UN DESA | DPAD | Development Policy Analysis Division
Capacity Development and Advisory Services
Macroeconomic policy, external shocks and social protection
Based on the individual country case studies, this comparative study tried to answer two questions:
- Which external shocks have the greatest impact on growth, employment, social programs, and poverty?
- Which set of policies can be promoted in the target countries that are effective in reducing poverty and are economically and fiscally viable to reduce poverty in light of external shocks?
A study of economic conditions (including labor markets) and social protection mechanisms in countries during the 1990-2007 period shows a continued sensibility to external shocks. The study also shows that countries are not prepared to react to negative shocks with the appropriate social and economic policies in the time and scope needed to mitigate the shock. Some findings include:
- None of the countries studied are immune to external shocks, and falling export prices have the largest effect on domestic economies.
- Increases in global food prices also have significant effect, even in countries that are net exporters of food products due to the effect of higher international prices in domestic prices and resource allocation.

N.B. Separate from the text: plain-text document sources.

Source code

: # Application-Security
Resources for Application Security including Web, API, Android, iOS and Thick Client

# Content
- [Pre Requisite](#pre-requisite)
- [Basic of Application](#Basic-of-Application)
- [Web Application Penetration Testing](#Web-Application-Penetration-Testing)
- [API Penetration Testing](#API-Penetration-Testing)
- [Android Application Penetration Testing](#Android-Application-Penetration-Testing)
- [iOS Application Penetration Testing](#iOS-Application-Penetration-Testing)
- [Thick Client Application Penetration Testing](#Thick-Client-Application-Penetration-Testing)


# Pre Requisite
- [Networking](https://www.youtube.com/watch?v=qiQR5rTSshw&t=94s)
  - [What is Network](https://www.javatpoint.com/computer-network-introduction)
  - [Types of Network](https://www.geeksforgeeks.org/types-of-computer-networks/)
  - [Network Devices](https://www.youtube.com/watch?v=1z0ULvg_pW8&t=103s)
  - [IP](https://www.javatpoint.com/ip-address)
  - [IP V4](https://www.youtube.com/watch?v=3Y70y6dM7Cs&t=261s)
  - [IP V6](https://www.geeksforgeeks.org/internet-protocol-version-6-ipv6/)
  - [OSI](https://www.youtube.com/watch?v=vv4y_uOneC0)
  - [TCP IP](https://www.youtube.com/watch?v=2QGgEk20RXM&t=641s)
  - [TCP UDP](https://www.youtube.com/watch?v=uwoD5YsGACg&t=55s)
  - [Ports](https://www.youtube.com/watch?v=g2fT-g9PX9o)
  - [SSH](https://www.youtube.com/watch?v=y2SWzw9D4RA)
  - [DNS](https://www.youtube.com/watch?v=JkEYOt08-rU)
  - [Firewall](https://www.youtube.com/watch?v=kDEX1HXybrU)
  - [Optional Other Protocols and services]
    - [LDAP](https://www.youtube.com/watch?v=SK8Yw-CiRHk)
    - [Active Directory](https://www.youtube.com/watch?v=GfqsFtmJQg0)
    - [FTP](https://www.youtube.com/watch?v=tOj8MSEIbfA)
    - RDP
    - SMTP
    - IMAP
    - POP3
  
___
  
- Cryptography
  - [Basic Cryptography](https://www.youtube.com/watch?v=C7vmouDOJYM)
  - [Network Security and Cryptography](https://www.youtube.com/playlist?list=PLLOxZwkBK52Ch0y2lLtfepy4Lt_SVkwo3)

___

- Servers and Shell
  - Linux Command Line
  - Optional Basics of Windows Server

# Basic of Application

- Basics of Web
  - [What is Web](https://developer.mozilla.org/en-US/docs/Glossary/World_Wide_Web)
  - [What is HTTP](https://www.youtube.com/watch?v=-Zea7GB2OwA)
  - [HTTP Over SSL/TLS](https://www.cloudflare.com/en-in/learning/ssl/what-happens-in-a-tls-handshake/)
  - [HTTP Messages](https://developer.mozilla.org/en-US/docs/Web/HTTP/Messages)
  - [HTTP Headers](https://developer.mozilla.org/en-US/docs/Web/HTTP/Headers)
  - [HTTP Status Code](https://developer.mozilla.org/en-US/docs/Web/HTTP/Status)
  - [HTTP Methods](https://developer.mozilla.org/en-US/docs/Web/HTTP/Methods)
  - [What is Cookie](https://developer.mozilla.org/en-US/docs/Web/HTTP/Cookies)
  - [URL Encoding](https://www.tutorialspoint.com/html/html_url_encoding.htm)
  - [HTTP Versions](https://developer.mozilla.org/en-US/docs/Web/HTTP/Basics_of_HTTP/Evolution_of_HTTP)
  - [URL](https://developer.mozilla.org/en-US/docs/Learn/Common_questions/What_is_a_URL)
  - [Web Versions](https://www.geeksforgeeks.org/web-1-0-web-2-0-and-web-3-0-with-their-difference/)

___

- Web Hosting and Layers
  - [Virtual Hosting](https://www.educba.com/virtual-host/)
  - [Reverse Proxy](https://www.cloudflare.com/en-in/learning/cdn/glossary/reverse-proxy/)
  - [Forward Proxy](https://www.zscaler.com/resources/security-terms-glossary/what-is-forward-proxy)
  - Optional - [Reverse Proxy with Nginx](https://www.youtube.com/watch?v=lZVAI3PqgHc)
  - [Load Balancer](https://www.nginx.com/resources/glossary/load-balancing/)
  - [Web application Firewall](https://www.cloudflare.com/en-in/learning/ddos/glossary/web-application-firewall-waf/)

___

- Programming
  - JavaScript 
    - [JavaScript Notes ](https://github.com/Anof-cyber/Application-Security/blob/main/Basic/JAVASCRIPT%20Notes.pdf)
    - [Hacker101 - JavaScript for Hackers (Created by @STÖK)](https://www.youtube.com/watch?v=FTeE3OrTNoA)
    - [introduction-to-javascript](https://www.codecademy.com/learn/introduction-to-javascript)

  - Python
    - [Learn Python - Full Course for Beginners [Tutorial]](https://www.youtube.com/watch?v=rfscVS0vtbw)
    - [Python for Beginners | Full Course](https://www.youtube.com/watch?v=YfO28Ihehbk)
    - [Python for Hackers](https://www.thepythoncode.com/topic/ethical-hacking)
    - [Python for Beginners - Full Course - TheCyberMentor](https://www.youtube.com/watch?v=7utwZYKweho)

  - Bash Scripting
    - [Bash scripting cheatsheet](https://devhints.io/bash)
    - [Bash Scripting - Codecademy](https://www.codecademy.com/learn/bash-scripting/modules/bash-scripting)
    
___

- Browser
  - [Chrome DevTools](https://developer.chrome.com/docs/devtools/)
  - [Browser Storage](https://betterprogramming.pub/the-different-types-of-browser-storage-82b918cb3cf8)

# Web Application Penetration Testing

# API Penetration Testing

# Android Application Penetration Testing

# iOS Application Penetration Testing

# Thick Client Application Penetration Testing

- Lower capital inflows impacts domestic investment, though the final effect on growth is small.
The vulnerability of countries to external shocks justifies a robust set of social policy responses to defend a vulnerable population. General equilibrium simulations show that a proper mix of policies can be effective at targeting vulnerable populations given the conditions of a particular country.
- A policy that lowers the burden of social security contributions by employers lowers the cost of hiring workers, promotes formal employment, and boosts production. Simulations of this policy show that there is a considerable production response and a commensurate boost in employment and wage incomes. Poverty rates also fall as households increase their incomes.
- A transfer conditional on unemployment status is effective in some cases. However, the cost of this option led to large crowding out effects on the private sector which undermined its objective.
In many simulated policy examples there is a crowding out of private investment as the government starts to demand more from domestic capital markets to finance the measures. The availability of domestic financing is thus a very important consideration in the design of social policies, especially since the effect of lower private investment due to higher interest rates may result in even larger reductions in employment and wage incomes.
In the simulated examples, direct transfer policies were effective in reducing poverty, despite the additional fiscal cost and impact on private sector investment and growth. Countries with better developed social protection mechanisms in place have lower financing needs for additional policies. Other countries should work to strengthen their safety net programs to prepare for eventual external shocks.